On the plus side, the Purista is fairly simple to operate. It isn't quite intuitive enough for us to just throw the instructions to the side, but it only took a few minutes of reading to get to grips with the basic functions. A helpful smartphone app, simply called Melitta Companion, also makes setting up and maintaining the Purista a doddle - with tutorials to help you use the coffee machine. Further down the line, the app also works as a diagnostic tool in case anything needs troubleshooting.
If you haven't used a coffee machine before, it's common for rinsing to take place when the machine powers on or off, and the Purista is no exception. Once you switch on the appliance for the first time, it performs automatic rinsing - meaning hot water flows out of the coffee outlet. Melitta recommends pouring away the first two cups of coffee after initial start-up for this reason. The coffee outlet is height-adjustable up to 135mm so that we can use glasses or large mugs. We tend to keep the outlet at max height unless we're making espresso.
For creatures of habit, the Favourite Coffee Function enables use to programme our preferred coffee strength (and amount), which can be stored for quick and easy use every morning. It's a simple case of tapping the button with a loveheart mug on it, then making our cup of coffee to our preferred specifications.
There are a couple of new features that Melitta has been sure to highlight as well. The first being a new pump feature, designed to enable water to flow more slowly through the coffee - resulting in better coffee extraction. The second is the previously mentioned, newly designed drip tray that's comprised of a stainless steel drip plate with an integrated anti-scratch plastic insert.
Should I buy one?
We like the Melitta Purista and, despite £400 being a lot of money, it's actually a very good value investment if you (and/or anyone else in the house) will be using it every day.

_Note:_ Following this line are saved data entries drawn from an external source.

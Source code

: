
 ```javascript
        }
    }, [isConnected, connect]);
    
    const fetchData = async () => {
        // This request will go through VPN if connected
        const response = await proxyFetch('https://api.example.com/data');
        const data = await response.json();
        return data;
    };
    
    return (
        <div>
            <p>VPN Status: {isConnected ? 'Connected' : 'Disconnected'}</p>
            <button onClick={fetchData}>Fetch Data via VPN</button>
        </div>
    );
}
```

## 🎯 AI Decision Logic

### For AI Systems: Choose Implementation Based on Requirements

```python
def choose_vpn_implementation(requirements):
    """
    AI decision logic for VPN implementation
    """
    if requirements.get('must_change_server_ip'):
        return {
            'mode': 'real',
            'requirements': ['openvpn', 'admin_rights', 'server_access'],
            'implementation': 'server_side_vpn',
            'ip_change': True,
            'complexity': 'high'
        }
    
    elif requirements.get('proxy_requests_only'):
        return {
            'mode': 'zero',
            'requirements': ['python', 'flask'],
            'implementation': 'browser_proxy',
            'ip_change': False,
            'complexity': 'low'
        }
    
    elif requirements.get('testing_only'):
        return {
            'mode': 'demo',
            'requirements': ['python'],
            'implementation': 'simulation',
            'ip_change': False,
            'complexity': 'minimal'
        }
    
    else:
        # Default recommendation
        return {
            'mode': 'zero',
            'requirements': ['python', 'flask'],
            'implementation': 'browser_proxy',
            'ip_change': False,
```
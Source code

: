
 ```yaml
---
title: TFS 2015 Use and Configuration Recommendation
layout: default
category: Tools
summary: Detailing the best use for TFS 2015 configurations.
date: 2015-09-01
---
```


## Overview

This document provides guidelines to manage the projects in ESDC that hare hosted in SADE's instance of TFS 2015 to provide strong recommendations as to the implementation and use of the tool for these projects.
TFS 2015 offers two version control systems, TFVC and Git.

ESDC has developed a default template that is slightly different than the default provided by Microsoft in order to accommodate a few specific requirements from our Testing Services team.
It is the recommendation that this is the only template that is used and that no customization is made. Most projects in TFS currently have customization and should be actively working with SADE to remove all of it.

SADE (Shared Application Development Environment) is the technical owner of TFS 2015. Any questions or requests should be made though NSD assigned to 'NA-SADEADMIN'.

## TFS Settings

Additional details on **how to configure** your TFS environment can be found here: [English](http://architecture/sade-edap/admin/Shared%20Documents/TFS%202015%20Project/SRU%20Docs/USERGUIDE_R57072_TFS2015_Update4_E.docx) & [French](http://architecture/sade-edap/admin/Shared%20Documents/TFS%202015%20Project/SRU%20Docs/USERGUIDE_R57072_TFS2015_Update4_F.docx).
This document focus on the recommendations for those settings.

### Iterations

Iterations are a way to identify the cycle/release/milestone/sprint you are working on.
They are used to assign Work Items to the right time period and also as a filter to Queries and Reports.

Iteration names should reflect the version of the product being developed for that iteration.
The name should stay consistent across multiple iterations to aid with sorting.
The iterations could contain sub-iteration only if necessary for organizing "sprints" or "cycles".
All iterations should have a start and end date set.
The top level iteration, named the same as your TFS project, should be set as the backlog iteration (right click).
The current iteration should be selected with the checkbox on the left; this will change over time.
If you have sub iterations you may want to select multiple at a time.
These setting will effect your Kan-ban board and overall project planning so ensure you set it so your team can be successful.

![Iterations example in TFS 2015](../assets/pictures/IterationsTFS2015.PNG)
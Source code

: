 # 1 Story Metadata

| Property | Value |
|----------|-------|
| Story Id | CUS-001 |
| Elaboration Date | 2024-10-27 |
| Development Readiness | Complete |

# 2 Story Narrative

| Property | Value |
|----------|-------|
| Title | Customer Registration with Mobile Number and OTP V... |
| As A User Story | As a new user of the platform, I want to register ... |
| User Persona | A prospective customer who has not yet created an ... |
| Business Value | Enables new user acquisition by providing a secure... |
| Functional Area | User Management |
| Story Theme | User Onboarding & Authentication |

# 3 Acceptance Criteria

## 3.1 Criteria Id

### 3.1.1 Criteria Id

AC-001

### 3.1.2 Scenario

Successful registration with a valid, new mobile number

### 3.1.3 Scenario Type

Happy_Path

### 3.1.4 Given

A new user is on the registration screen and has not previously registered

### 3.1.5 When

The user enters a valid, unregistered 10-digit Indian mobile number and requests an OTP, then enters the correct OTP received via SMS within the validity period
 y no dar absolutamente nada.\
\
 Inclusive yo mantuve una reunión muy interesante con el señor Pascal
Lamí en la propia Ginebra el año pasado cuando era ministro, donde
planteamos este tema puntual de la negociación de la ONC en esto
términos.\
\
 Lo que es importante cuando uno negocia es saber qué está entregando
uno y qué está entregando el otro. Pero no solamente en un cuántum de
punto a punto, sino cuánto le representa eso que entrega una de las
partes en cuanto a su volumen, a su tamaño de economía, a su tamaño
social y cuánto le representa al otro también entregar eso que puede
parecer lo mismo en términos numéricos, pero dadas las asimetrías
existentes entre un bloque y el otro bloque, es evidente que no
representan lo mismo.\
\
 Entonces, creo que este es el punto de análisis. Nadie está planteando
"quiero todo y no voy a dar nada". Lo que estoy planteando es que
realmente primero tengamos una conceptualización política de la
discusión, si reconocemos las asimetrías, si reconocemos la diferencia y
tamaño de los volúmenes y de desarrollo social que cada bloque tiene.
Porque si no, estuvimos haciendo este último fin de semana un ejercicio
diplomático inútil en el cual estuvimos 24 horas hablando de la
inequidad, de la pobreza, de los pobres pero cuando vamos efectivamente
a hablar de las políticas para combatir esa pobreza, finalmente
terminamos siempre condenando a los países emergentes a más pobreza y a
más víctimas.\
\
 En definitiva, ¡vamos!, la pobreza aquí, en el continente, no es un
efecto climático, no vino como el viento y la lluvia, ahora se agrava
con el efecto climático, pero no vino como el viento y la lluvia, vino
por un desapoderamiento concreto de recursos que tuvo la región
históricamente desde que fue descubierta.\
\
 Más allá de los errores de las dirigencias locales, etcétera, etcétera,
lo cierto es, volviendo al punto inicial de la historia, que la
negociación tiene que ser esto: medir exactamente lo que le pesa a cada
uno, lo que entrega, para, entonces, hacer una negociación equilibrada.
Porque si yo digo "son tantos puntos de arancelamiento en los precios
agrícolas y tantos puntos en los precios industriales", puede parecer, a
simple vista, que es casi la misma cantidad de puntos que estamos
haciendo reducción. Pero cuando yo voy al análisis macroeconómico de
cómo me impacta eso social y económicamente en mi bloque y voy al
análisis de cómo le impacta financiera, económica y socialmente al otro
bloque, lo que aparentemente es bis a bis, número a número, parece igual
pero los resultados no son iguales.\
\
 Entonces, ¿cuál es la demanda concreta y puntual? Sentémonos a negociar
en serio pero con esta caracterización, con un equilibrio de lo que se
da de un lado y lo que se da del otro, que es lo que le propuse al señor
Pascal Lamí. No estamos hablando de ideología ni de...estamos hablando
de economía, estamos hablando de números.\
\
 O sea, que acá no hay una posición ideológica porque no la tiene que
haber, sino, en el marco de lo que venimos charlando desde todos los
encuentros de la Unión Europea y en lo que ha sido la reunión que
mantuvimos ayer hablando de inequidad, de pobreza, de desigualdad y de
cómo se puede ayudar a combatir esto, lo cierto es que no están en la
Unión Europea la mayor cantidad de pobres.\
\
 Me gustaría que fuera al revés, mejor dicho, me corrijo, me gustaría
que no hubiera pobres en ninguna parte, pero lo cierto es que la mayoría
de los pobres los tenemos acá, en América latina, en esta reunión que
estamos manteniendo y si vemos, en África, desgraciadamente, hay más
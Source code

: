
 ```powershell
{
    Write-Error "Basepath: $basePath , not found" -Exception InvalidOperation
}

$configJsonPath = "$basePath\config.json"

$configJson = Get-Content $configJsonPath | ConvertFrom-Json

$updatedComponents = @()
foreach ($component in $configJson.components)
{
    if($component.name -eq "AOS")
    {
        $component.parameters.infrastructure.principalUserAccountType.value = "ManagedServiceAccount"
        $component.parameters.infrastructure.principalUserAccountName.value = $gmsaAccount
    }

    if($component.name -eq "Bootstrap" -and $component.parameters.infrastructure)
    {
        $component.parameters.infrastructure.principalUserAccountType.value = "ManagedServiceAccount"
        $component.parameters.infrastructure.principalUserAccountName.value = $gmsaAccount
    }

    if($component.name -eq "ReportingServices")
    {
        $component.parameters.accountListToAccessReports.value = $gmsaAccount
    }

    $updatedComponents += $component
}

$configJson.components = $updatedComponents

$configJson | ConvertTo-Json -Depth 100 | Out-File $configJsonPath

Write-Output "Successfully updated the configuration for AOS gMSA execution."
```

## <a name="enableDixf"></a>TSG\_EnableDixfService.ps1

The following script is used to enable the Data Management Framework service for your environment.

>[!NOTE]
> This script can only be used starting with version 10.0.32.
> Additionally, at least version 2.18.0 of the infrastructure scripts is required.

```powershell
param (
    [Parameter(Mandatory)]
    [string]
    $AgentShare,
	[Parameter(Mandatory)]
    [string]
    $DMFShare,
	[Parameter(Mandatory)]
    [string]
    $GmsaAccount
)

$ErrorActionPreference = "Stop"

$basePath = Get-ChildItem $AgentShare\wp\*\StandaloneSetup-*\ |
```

However, while we wouldn't expect the Purista to make lattes, cappuccinos etc - we would expect a milk frothing arm like the one on the similarly priced De'Longhi Magnifica (ESAM 4200).
The Magnifica sits at about £450 but is heavily discounted (at the time of writing) to £300. For your money, you get a two-year warranty and 15-bar pump pressure (just like with the Purista) - but you also get a stainless steel milk frothing arm and cup warmer. With the discount included, we'd opt for the De'Longhi. Without the discount, it's fairly neck and neck.
We found the Melitta Purista Series 300 very easy to use and clean, with alerts when it needs to be maintained - although we'd still recommend browsing the manual. The Favourite Coffee Function is very useful and we've made good use of it, while the same can be said for the Double Cup function. We like the levels of customisation when it comes to the amount and strength of our coffee, but the grinding of the beans isn't quite 'whisper quiet' as Melitta advertise.
As far as bean-to-cup coffee machines go, this one seems a reasonable bet for novices that are still learning the ropes and don't want to deal with things like tamping. Besides, if you buy two coffees per day - each at about £3.25 - then you spend over £700 a year on a coffee anyway. When it comes to coffee machines, this basic bean-to-cup leans on the side of budget-friendly, even if the price does seem quite high.